I will not claim to have read all or even most of the contributions to these volumes (law professors write long), but just dipping into them is an educational if bewildering experience. (The Langevoort article cited above is from the Columbia Business Law Review; my brief history of insider trading law is partly cribbed from Bainbridge's introduction to the Handbook.) The main lesson I learned is that the case against insider trading is much less about specific harms than a belief that it's bad for financial markets in general.
This belief is, as already noted, not universally held. The most famous argument against prosecuting insider trading was set out by the influential and irrepressible law-and-economics scholar Henry G. Manne in his 1966 book, Insider Trading and the Stock Market. Manne believed (and believes) that since it's in society's interest for information about corporations to get out and be reflected in share prices, we should be encouraging corporate insiders to trade on what they know, not punishing them for it.
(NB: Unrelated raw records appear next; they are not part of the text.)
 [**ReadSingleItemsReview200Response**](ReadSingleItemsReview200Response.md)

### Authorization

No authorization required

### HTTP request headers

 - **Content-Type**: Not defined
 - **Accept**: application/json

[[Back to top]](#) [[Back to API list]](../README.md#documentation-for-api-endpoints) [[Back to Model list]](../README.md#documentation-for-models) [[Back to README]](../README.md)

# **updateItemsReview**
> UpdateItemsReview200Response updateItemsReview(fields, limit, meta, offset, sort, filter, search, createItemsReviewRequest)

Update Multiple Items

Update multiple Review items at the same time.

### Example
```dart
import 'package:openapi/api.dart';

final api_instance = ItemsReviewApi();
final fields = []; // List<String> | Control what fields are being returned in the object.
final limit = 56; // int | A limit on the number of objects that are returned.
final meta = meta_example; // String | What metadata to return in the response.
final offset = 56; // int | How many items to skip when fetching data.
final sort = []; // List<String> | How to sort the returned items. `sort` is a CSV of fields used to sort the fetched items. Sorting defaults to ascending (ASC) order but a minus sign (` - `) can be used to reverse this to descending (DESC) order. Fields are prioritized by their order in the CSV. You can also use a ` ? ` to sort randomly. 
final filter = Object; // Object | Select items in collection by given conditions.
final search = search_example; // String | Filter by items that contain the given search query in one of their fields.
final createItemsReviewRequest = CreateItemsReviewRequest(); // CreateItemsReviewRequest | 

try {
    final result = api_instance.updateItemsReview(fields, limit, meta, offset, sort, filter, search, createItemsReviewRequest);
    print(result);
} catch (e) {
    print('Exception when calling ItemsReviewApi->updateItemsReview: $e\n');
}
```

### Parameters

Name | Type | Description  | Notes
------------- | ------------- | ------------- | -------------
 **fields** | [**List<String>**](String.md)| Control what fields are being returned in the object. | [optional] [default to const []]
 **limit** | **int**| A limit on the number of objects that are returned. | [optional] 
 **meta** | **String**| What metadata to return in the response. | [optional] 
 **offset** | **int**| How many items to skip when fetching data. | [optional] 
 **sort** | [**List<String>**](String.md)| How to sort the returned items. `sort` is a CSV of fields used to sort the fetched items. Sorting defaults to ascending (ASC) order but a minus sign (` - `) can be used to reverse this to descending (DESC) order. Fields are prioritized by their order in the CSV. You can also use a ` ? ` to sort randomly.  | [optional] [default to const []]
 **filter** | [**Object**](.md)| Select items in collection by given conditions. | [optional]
That reasoning, while it continues to inspire law professors to write articles, has never taken hold in court. Cary's original claim that corporate insiders have no business profiting from (or helping others profit from) information that belongs to the corporation as a whole has more or less prevailed. In fact, it has expanded: The traders at Galleon and SAC weren't corporate insiders — they were investors (or speculators, if you prefer) scrabbling for information about corporations whose shares they were thinking of buying or selling or shorting. This activity helped speed the flow of information to financial markets, thus enabling more efficient and accurate pricing of the shares of corporations. Finding out things about corporations that management would rather not disclose is something professional money managers are supposed to do.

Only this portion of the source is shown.